Park Dong-jun, head of the Bank of Korea's Balance of Payments team, said, "Combining September and October, which include the Chuseok holiday, exports increased by 1.5%, turning positive. Exports, which had been sluggish since the fourth quarter of 2018, seemed to rebound early this year but were hit by the COVID-19 pandemic. However, recent current account figures suggest that exports have recovered to pre-COVID-19 levels."


Regarding concerns that the surplus is a 'recession-type surplus' caused by a sharp decline in imports compared to exports, the Bank of Korea draws a line. Park explained, "When combining September and October, exports turned positive, and most of the import decrease was due to the drop in crude oil prices. Capital goods imports actually increased, indicating that investment is proceeding well. Therefore, it is difficult to describe the surplus as a recession-type surplus since June."


The deficit in the services balance (-$660 million) also significantly decreased. The reduction in the travel deficit (-$470 million) by $350 million year-on-year due to the COVID-19 pandemic had a major impact. The number of outbound travelers in October decreased by about 96% compared to the same period last year.

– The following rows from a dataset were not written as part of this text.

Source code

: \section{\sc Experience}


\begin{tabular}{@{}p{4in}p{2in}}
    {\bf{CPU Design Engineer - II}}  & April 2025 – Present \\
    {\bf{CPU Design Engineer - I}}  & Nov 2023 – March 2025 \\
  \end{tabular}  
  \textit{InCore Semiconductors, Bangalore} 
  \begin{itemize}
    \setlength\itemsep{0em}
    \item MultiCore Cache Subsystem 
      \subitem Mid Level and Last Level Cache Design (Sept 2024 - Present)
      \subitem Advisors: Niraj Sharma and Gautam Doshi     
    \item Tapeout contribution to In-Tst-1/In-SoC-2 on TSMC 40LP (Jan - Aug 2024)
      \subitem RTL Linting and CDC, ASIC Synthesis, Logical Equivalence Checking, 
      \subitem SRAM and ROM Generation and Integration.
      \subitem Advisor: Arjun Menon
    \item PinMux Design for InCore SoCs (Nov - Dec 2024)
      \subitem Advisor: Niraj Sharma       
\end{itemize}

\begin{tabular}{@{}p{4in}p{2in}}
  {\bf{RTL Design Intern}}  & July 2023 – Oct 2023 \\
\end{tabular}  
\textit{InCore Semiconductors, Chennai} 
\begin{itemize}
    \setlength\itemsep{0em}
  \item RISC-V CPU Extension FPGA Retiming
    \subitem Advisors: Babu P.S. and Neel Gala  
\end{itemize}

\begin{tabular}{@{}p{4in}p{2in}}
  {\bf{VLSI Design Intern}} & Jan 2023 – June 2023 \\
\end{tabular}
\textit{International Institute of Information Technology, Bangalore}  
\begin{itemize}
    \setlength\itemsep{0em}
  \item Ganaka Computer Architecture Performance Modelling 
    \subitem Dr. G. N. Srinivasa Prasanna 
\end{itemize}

With a significant reduction in shipping and air transport supply, income from maritime and air cargo transport increased, while payments, mainly for air passenger transport, decreased, resulting in a $440 million surplus in the transport balance. Park said, "The transport balance surplus is more due to a significant reduction in payments rather than an increase in income. With reduced traffic volume, expenses such as maintenance and refueling at overseas ports and airports decreased, lowering outgoing payments."


The primary income balance, related to wages, dividends, and interest flows, recorded a surplus of $2.45 billion, an increase of $620 million compared to the same month last year. This was due to increased dividend and interest income from securities investments, mainly by institutional investors, while dividend payments on direct investments decreased.


Regarding the financial account, overseas securities investments by Korean nationals have increased for seven consecutive months since April. In particular, overseas stock investments increased by $2.97 billion, marking 56 consecutive months of growth since March 2016. Foreigners' domestic securities investments have also increased for five consecutive months since June, with stock investments rising by $1.54 billion, turning positive after three months.